Ok. Writing Fiction In The Past has got me back into the theme of the Wanderer in the darkness and the wind. "The Sorrow of Odin the Goth" opens:
"Wind gusted out of twilight as the door opened."
-Poul Anderson, "The Sorrow of Odin the Goth" IN Anderson, Time Patrol (Riverdale, NY, 2006), 372, p. 333.
Later:
"The door flew open.
"Dusk had deepened fast, when autumn was on hand, so that the newcomer stood in the middle of blackness. Wind flapped the edges of his blue cloak, flung a few dead leaves in past him, whistled and chilled along the room. Folk turned to see who had come, drew a sharp breath, and those who had been seated now scrambled to stand. It was the Wanderer." (p. 339)
Time Patrolman Carl Farness, who is the Wanderer, explains to Manse Everard:
"'Wodan-Mercury-Hermes is the Wanderer because he's the god of the wind.'" (1980, p. 390)
The Roman general Cerialis tells Everardus:
"'You're royal at home, descended from Mercury.
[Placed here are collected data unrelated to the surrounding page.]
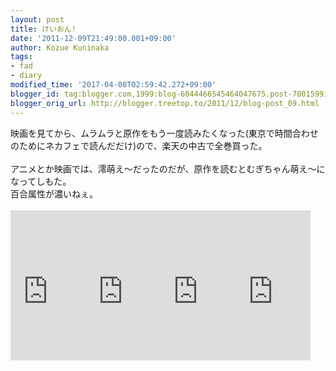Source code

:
 ```yaml
---
layout: post
title: けいおん!
date: '2011-12-09T21:49:00.001+09:00'
author: Kozue Kuninaka
tags:
- fad
- diary
modified_time: '2017-04-08T02:59:42.272+09:00'
blogger_id: tag:blogger.com,1999:blog-6044466545464047675.post-7001599122697429462
blogger_orig_url: http://blogger.treetop.to/2011/12/blog-post_09.html
---
```


映画を見てから、ムラムラと原作をもう一度読みたくなった(東京で時間合わせのためにネカフェで読んだだけ)ので、楽天の中古で全巻買った。<br /><br />アニメとか映画では、澪萌え～だったのだが、原作を読むとむぎちゃん萌え～になってしもた。<br />百合属性が濃いねぇ。<br /><br /><iframe src="http://rcm-jp.amazon.co.jp/e/cm?t=kswebconte-22&o=9&p=8&l=as1&asins=483227693X&ref=qf_sp_asin_til&fc1=000000&IS2=1&lt1=_blank&m=amazon&lc1=0000FF&bc1=000000&bg1=FFFFFF&f=ifr" style="width:120px;height:240px;" scrolling="no" marginwidth="0" marginheight="0" frameborder="0"></iframe><iframe src="http://rcm-jp.amazon.co.jp/e/cm?t=kswebconte-22&o=9&p=8&l=as1&asins=4832277812&ref=qf_sp_asin_til&fc1=000000&IS2=1&lt1=_blank&m=amazon&lc1=0000FF&bc1=000000&bg1=FFFFFF&f=ifr" style="width:120px;height:240px;" scrolling="no" marginwidth="0" marginheight="0" frameborder="0"></iframe><iframe src="http://rcm-jp.amazon.co.jp/e/cm?t=kswebconte-22&o=9&p=8&l=as1&asins=483227869X&ref=qf_sp_asin_til&fc1=000000&IS2=1&lt1=_blank&m=amazon&lc1=0000FF&bc1=000000&bg1=FFFFFF&f=ifr" style="width:120px;height:240px;" scrolling="no" marginwidth="0" marginheight="0" frameborder="0"></iframe><iframe src="http://rcm-jp.amazon.co.jp/e/cm?t=kswebconte-22&o=9&p=8&l=as1&asins=4832279432&ref=qf_sp_asin_til&fc1=000000&IS2=1&lt1=_blank&m=amazon&lc1=0000FF&bc1=000000&bg1=FFFFFF&f=ifr" style="width:120px;height:240px;" scrolling="no" marginwidth="0" marginheight="0" frameborder="0"></iframe>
Got to be, the way you bear yourself.'"
-"Star of the Sea" IN Time Patrol, 16, p. 604.
Mercury, divine super-speedster, would make an appropriate patron deity for the Time Patrol. Nicholas van Rijn tells us here that Mercury is also the god of thieves - who work in darkness.
When Carl as the Wanderer leaves his descendants for the last time:
"He strode through the shadows, out the door, into the rain and the wind."
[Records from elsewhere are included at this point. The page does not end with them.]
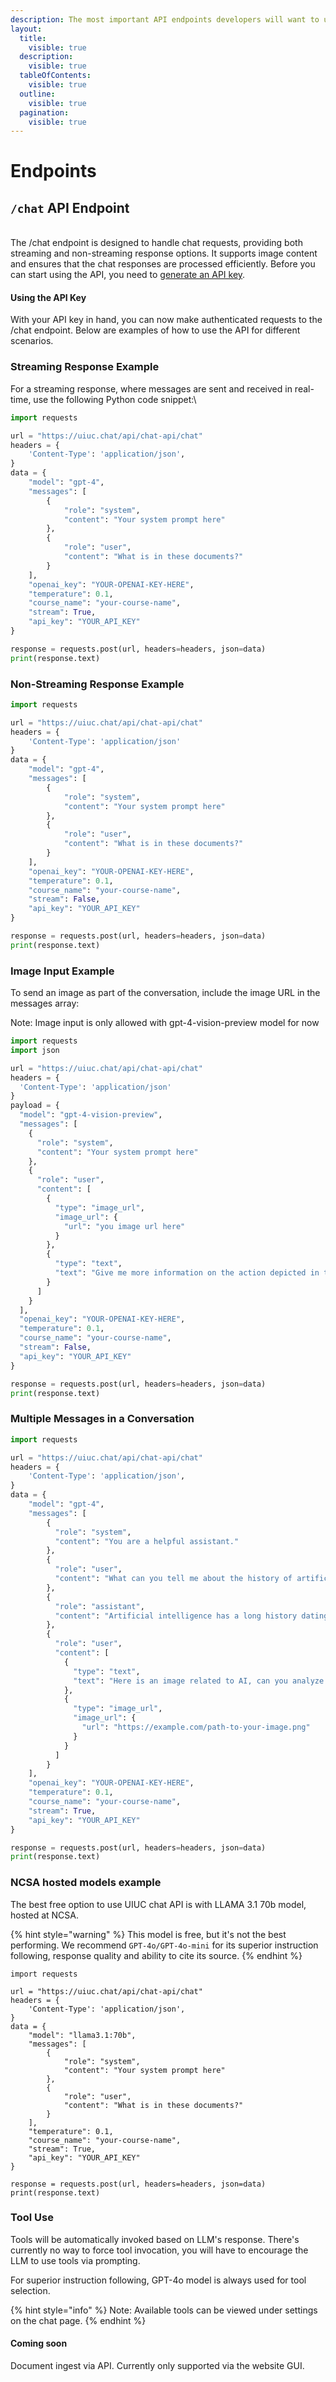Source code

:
 ```yaml
---
description: The most important API endpoints developers will want to use.
layout:
  title:
    visible: true
  description:
    visible: true
  tableOfContents:
    visible: true
  outline:
    visible: true
  pagination:
    visible: true
---
```


# Endpoints

## **`/chat` API Endpoint**

\
The /chat endpoint is designed to handle chat requests, providing both streaming and non-streaming response options. It supports image content and ensures that the chat responses are processed efficiently. Before you can start using the API, you need to [generate an API key](api-keys.md).

#### **Using the API Key**

With your API key in hand, you can now make authenticated requests to the /chat endpoint. Below are examples of how to use the API for different scenarios.

### Streaming Response Example

For a streaming response, where messages are sent and received in real-time, use the following Python code snippet:\


```python
import requests

url = "https://uiuc.chat/api/chat-api/chat"
headers = {
    'Content-Type': 'application/json',
}
data = {
    "model": "gpt-4",
    "messages": [
        {
            "role": "system",
            "content": "Your system prompt here"
        },
        {
            "role": "user",
            "content": "What is in these documents?"
        }
    ],
    "openai_key": "YOUR-OPENAI-KEY-HERE",
    "temperature": 0.1,
    "course_name": "your-course-name",
    "stream": True,
    "api_key": "YOUR_API_KEY"
}

response = requests.post(url, headers=headers, json=data)
print(response.text)
```

### Non-Streaming Response Example

```python
import requests

url = "https://uiuc.chat/api/chat-api/chat"
headers = {
    'Content-Type': 'application/json'
}
data = {
    "model": "gpt-4",
    "messages": [
        {
            "role": "system",
            "content": "Your system prompt here"
        },
        {
            "role": "user",
            "content": "What is in these documents?"
        }
    ],
    "openai_key": "YOUR-OPENAI-KEY-HERE",
    "temperature": 0.1,
    "course_name": "your-course-name",
    "stream": False,
    "api_key": "YOUR_API_KEY"
}

response = requests.post(url, headers=headers, json=data)
print(response.text)
```

### Image Input Example

To send an image as part of the conversation, include the image URL in the messages array:

Note: Image input is only allowed with gpt-4-vision-preview model for now

```python
import requests
import json

url = "https://uiuc.chat/api/chat-api/chat"
headers = {
  'Content-Type': 'application/json'
}
payload = {
  "model": "gpt-4-vision-preview",
  "messages": [
    {
      "role": "system",
      "content": "Your system prompt here"
    },
    {
      "role": "user",
      "content": [
        {
          "type": "image_url",
          "image_url": {
            "url": "you image url here"
          }
        },
        {
          "type": "text",
          "text": "Give me more information on the action depicted in this image."
        }
      ]
    }
  ],
  "openai_key": "YOUR-OPENAI-KEY-HERE",
  "temperature": 0.1,
  "course_name": "your-course-name",
  "stream": False,
  "api_key": "YOUR_API_KEY"
}

response = requests.post(url, headers=headers, json=data)
print(response.text)
```

### Multiple Messages in a Conversation

```python
import requests

url = "https://uiuc.chat/api/chat-api/chat"
headers = {
    'Content-Type': 'application/json',
}
data = {
    "model": "gpt-4",
    "messages": [
        {
          "role": "system",
          "content": "You are a helpful assistant."
        },
        {
          "role": "user",
          "content": "What can you tell me about the history of artificial intelligence?"
        },
        {
          "role": "assistant",
          "content": "Artificial intelligence has a long history dating back to the mid-20th century, with key milestones such as the development of the Turing Test and the creation of early neural networks."
        },
        {
          "role": "user",
          "content": [
            {
              "type": "text",
              "text": "Here is an image related to AI, can you analyze it?"
            },
            {
              "type": "image_url",
              "image_url": {
                "url": "https://example.com/path-to-your-image.png"
              }
            }
          ]
        }
    ],
    "openai_key": "YOUR-OPENAI-KEY-HERE",
    "temperature": 0.1,
    "course_name": "your-course-name",
    "stream": True,
    "api_key": "YOUR_API_KEY"
}

response = requests.post(url, headers=headers, json=data)
print(response.text)
```

### NCSA hosted models example

The best free option to use UIUC chat API is with LLAMA 3.1 70b model, hosted at NCSA.&#x20;

{% hint style="warning" %}
This model is free, but it's not the best performing. We recommend `GPT-4o/GPT-4o-mini` for its superior instruction following, response quality and ability to cite its source.
{% endhint %}

```
import requests

url = "https://uiuc.chat/api/chat-api/chat"
headers = {
    'Content-Type': 'application/json',
}
data = {
    "model": "llama3.1:70b",    
    "messages": [
        {
            "role": "system",
            "content": "Your system prompt here"
        },
        {
            "role": "user",
            "content": "What is in these documents?"
        }
    ],
    "temperature": 0.1,
    "course_name": "your-course-name",
    "stream": True,
    "api_key": "YOUR_API_KEY"
}

response = requests.post(url, headers=headers, json=data)
print(response.text)
```

### Tool Use

Tools will be automatically invoked based on LLM's response. There's currently no way to force tool invocation, you will have to encourage the LLM to use tools via prompting.&#x20;

For superior instruction following, GPT-4o model is always used for tool selection.

{% hint style="info" %}
Note: Available tools can be viewed under settings on the chat page.
{% endhint %}

#### Coming soon

Document ingest via API. Currently only supported via the website GUI.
-"The Sorrow of Odin the Goth," 372, p. 459.
1 comment:
Kaor, Paul!
And one reason why Everard seemed so regal to Cerialis is because the former was backed, if need be, by the powers and weapons of the Time Patrol. That can't help but to give Patrol agents more ASSURANCE.
And to counterbalance Mercury, the god of thieves, there is St. Dismas, the patron of REPENTANT thieves! And St. Dismas was one of Old Nick's favorite saints, as we know.